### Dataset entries
※ ※ ※

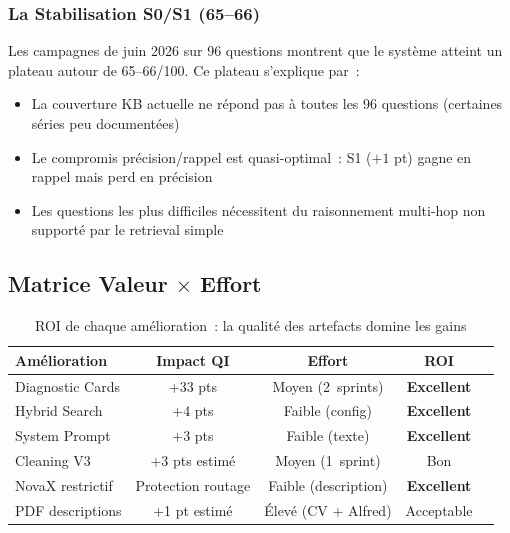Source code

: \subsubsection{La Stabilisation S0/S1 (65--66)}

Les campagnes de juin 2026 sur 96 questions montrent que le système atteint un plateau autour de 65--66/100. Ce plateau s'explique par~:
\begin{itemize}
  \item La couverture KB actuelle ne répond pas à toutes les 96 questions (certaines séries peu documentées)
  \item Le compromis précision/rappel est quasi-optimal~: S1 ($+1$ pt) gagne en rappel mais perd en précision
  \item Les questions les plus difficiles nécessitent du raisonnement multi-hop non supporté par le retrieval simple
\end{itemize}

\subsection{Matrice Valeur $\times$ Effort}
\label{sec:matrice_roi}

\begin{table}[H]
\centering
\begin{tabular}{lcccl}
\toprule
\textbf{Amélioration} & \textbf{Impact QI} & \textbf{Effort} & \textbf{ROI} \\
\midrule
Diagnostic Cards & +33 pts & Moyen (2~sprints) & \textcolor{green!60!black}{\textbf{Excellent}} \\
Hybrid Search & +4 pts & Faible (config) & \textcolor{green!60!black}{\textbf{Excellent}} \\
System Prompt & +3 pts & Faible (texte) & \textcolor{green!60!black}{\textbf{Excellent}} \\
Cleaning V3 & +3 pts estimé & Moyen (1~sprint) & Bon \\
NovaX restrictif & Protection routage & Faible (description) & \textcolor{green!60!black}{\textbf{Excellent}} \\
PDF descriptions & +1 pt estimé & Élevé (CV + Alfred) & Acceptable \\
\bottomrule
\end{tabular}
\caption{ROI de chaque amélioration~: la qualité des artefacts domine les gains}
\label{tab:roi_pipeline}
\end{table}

※ ※ ※

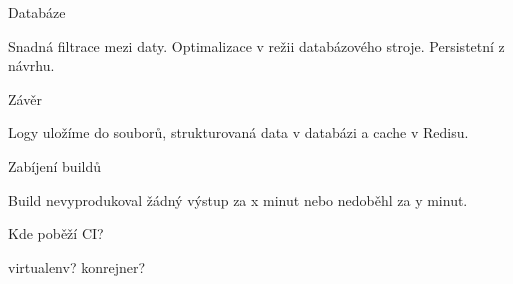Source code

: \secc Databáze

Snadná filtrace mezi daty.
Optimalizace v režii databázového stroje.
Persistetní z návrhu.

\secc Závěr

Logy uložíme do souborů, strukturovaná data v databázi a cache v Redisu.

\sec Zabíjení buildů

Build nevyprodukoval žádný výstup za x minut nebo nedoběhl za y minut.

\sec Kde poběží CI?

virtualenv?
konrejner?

※ ※ ※

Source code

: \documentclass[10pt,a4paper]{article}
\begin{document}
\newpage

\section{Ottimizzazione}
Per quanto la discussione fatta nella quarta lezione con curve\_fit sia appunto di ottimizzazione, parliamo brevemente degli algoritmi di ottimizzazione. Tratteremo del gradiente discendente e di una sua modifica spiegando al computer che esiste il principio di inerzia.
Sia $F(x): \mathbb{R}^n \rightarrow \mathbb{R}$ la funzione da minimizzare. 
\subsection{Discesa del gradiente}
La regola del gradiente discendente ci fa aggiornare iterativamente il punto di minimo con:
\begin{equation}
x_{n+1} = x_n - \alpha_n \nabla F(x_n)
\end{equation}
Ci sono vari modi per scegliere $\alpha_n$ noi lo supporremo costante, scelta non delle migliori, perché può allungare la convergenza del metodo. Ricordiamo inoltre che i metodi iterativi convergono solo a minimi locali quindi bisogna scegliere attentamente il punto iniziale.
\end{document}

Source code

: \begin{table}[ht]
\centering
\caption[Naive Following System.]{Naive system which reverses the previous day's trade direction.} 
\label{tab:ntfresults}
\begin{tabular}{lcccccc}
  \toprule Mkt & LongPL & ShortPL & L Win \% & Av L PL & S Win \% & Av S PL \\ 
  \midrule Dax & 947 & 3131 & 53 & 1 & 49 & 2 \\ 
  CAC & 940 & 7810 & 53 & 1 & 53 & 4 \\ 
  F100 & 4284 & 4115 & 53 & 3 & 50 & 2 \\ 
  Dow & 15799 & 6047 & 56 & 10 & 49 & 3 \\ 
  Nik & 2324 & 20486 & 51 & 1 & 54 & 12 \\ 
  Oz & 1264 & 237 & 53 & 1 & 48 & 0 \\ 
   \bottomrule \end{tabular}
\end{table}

※ ※ ※

Extract each line from the entries above that contains the string "tabular".

### Exercise answer
\begin{tabular}{lcccl}
\end{tabular}
\begin{tabular}{lcccccc}
   \bottomrule \end{tabular}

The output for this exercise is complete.